O pobrezinho de Assis

Há santos que abalaram o mundo. Deixaram um testemunho inabalável de humanidade e heroicidade de vida de fé perante a história.

A História Sagrada da Revelação, seja do Antigo Testamento quanto do Novo Testamento, nos passou a vida de muitos homens e mulheres escolhidos e conduzidos por Deus para protagonizar papéis importantes na História da Salvação: patriarcas, profetas, João Batista o precursor de Cristo, a Virgem Maria, os apóstolos e outros personagens.

Pelos séculos da cristandade desfilam personagens com vocação extraordinária e originalidade de vida descritas de modo interpelante ao mundo em que vivemos.

Todos testemunham quanto Deus seduziu os seus corações para fazerem um caminho de santidade, de amor pleno a Deus e ao próximo. Quem poderá esquecer no futuro, além de exemplos do passado, os santos de nosso tempo como um Maximiliano Kolbe e uma Edith Stein martirizados no campo de concentração de Auschwits na Polônia, em 14 de agosto de 1941 e 9 de agosto de 1942, respectivamente?

Hoje gostaria de colocar em destaque aquele que é lembrado em todas as nossas comunidades: São Francisco de Assis, cuja festa celebramos no dia 4 de outubro passado.

Nasceu rico em Assis, Itália, em 1182. Depois de uma juventude descomprometida e aventurosa, uma brusca conversão o faz enamorar-se do Cristo pobre. Muda repentinamente de vida. Ajuda os pobres até a prodigalidade. Rompe com o pai que o julga louco. Levado diante do bispo, faz radical profissão de pobreza. A partir deste momento espoliou-se de todas as coisas mundanas e teve em nenhuma conta sua vida. Dedicou-se inteiramente ao serviço divino, por todos os modos que lhe foi possível.

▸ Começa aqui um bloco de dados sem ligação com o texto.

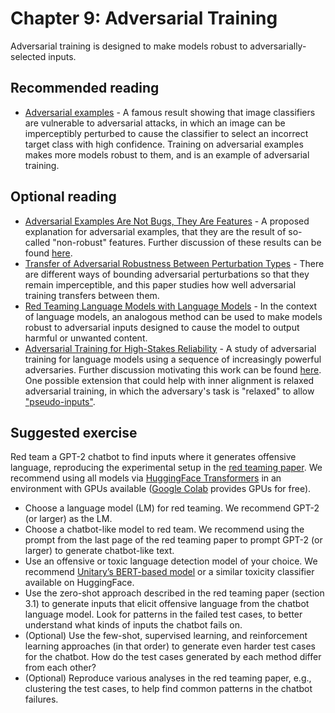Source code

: # Chapter 9: Adversarial Training

Adversarial training is designed to make models robust to adversarially-selected inputs.

## Recommended reading

- [Adversarial examples](https://arxiv.org/abs/1312.6199) - A famous result showing that image classifiers are vulnerable to adversarial attacks, in which an image can be imperceptibly perturbed to cause the classifier to select an incorrect target class with high confidence. Training on adversarial examples makes more models robust to them, and is an example of adversarial training.

## Optional reading

- [Adversarial Examples Are Not Bugs, They Are Features](https://gradientscience.org/adv/) - A proposed explanation for adversarial examples, that they are the result of so-called "non-robust" features. Further discussion of these results can be found [here](https://distill.pub/2019/advex-bugs-discussion/).
- [Transfer of Adversarial Robustness Between Perturbation Types](https://arxiv.org/abs/1905.01034) - There are different ways of bounding adversarial perturbations so that they remain imperceptible, and this paper studies how well adversarial training transfers between them.
- [Red Teaming Language Models with Language Models](https://arxiv.org/abs/2202.03286) - In the context of language models, an analogous method can be used to make models robust to adversarial inputs designed to cause the model to output harmful or unwanted content.
- [Adversarial Training for High-Stakes Reliability](https://arxiv.org/abs/2205.01663) - A study of adversarial training for language models using a sequence of increasingly powerful adversaries. Further discussion motivating this work can be found [here](https://www.alignmentforum.org/posts/A9tJFJY7DsGTFKKkh/high-stakes-alignment-via-adversarial-training-redwood). One possible extension that could help with inner alignment is relaxed adversarial training, in which the adversary's task is "relaxed" to allow ["pseudo-inputs"](https://ai-alignment.com/training-robust-corrigibility-ce0e0a3b9b4d#c423).

## Suggested exercise

Red team a GPT-2 chatbot to find inputs where it generates offensive language, reproducing the experimental setup in the [red teaming paper](https://arxiv.org/abs/2202.03286). We recommend using all models via [HuggingFace Transformers](https://github.com/huggingface/transformers) in an environment with GPUs available ([Google Colab](https://colab.research.google.com/) provides GPUs for free).

- Choose a language model (LM) for red teaming. We recommend GPT-2 (or larger) as the LM.
- Choose a chatbot-like model to red team. We recommend using the prompt from the last page of the red teaming paper to prompt GPT-2 (or larger) to generate chatbot-like text.
- Use an offensive or toxic language detection model of your choice. We recommend [Unitary’s BERT-based model](https://huggingface.co/unitary/toxic-bert) or a similar toxicity classifier available on HuggingFace.
- Use the zero-shot approach described in the red teaming paper (section 3.1) to generate inputs that elicit offensive language from the chatbot language model. Look for patterns in the failed test cases, to better understand what kinds of inputs the chatbot fails on.
- (Optional) Use the few-shot, supervised learning, and reinforcement learning approaches (in that order) to generate even harder test cases for the chatbot. How do the test cases generated by each method differ from each other?
- (Optional) Reproduce various analyses in the red teaming paper, e.g., clustering the test cases, to help find common patterns in the chatbot failures.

Tinha 25 anos, uma alma de poeta, de extrema e delicada sensibilidade. Sua fome de um amor sem confins se aplaca na aplicação literal do evangelho. Vive esmolando, pregando o amor de Deus. De imediato aparecem discípulos. Os primeiros são: Bernardo de Quintavalle, Pedro de Catânia, Egídio Leão, Elias, Junípero. Vivem junto à igrejinha da Porciúncula, muitas vezes caminhando, pregando e cantando. Havia muita alegria neles, como se tivessem encontrado um grande tesouro no campo evangélico da senhora pobreza. Chegam também discípulas. A primeira, Clara, que inicia a ordem das pobrezinhas.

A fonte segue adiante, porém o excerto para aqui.